How are companies adapting their strategies to capture the growing last-mile delivery business, while mitigating bottlenecks in the domestic delivery infrastructure?
With the rapid institution of stay-at-home orders and lockdowns in the U.S. starting mid-March, consumers have flocked to e-commerce to buy goods while practicing social distancing, resulting in increased sales. For example, Amazon Prime memberships increased 10% between March 16 and March 30.
Despite staggering unemployment increases and consumer spending declines in the month that would follow, it appears that the surge in e-commerce has continued as consumers adjust to a new normal. According to data firms Emarys and GoodData, e-commerce revenue and orders were up 36% and 54% respectively in the first week of April.
With the demand for online ordering having extended past the casual Amazon Prime order or pizza craving, companies have already started to adapt their operations to the growing e-commerce and local delivery market. For example, Uber has introduced a new extension of its Uber Eats platform to transport convenience items and grocery goods in some markets. Wholesale food suppliers have also seized this market opportunity by partnering with e-commerce platforms to allow online ordering, then delivering food directly to consumers.
Furthermore, companies with innovative technological solutions have also stepped up to meet heightened consumer demand for contactless delivery.
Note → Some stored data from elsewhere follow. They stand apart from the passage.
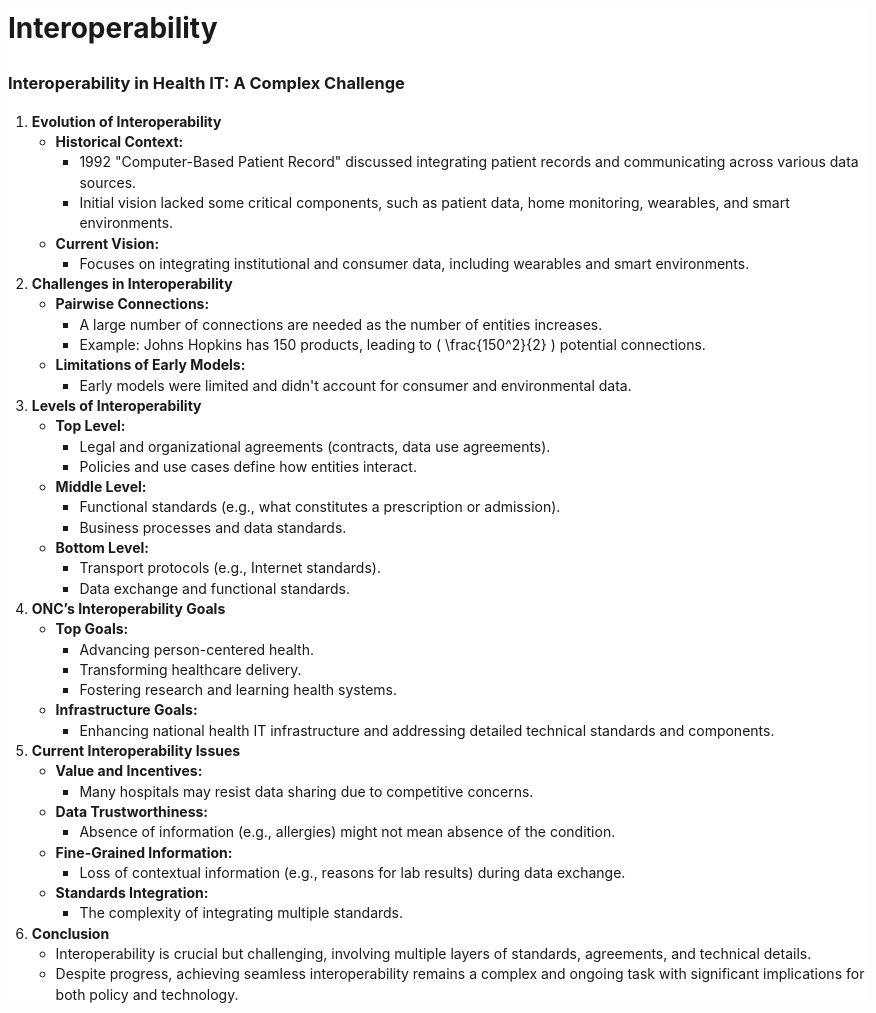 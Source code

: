 # Interoperability

### Interoperability in Health IT: A Complex Challenge

1. **Evolution of Interoperability**
    - **Historical Context:**
        - 1992 "Computer-Based Patient Record" discussed integrating patient records and communicating across various data sources.
        - Initial vision lacked some critical components, such as patient data, home monitoring, wearables, and smart environments.
    - **Current Vision:**
        - Focuses on integrating institutional and consumer data, including wearables and smart environments.
2. **Challenges in Interoperability**
    - **Pairwise Connections:**
        - A large number of connections are needed as the number of entities increases.
        - Example: Johns Hopkins has 150 products, leading to \( \frac{150^2}{2} \) potential connections.
    - **Limitations of Early Models:**
        - Early models were limited and didn't account for consumer and environmental data.
3. **Levels of Interoperability**
    - **Top Level:**
        - Legal and organizational agreements (contracts, data use agreements).
        - Policies and use cases define how entities interact.
    - **Middle Level:**
        - Functional standards (e.g., what constitutes a prescription or admission).
        - Business processes and data standards.
    - **Bottom Level:**
        - Transport protocols (e.g., Internet standards).
        - Data exchange and functional standards.
4. **ONC’s Interoperability Goals**
    - **Top Goals:**
        - Advancing person-centered health.
        - Transforming healthcare delivery.
        - Fostering research and learning health systems.
    - **Infrastructure Goals:**
        - Enhancing national health IT infrastructure and addressing detailed technical standards and components.
5. **Current Interoperability Issues**
    - **Value and Incentives:**
        - Many hospitals may resist data sharing due to competitive concerns.
    - **Data Trustworthiness:**
        - Absence of information (e.g., allergies) might not mean absence of the condition.
    - **Fine-Grained Information:**
        - Loss of contextual information (e.g., reasons for lab results) during data exchange.
    - **Standards Integration:**
        - The complexity of integrating multiple standards.
6. **Conclusion**
    - Interoperability is crucial but challenging, involving multiple layers of standards, agreements, and technical details.
    - Despite progress, achieving seamless interoperability remains a complex and ongoing task with significant implications for both policy and technology.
California-based startup Nuro has ramped up operations of robotic delivery vehicles, after receiving approval from California’s Department of Motor Vehicles to test driverless delivery as a means of addressing the last-mile challenge of increased delivery needs.
Pressures have emerged in the ability to fulfill consumers’ orders in a timely and safe manner. To meet personnel constraints, businesses have already engaged in increased hiring, with Amazon announcing the need for 100,000 more warehouse workers and Dominos searching for 10,000 additional delivery drivers.
Businesses that are now operational face the additional challenge of keeping their workforce healthy while meeting customer needs. In fact, Nielsen found high correlation rates between e-commerce surges and localities with higher confirmed cases of COVID-19, adding to the need to consider workforce safety.
Micro-fulfillment centers have emerged as a possible way to shift order processing closer to the consumer, while also reducing on-site staff to avoid the possibility of outbreak. More recently, UPS announced the launch of their new Warehouse Execution System, which relies on supply chain software to enable faster order intake and fulfillment, as well as minimize manual intervention during this initial process.
Companies and consumers continue to adjust to new last-mile logistics options during the current COVID-19 pandemic. As more options come online and, inevitably, consumer budgets grow tighter, it will be interesting to see which services have staying power in the post-pandemic world.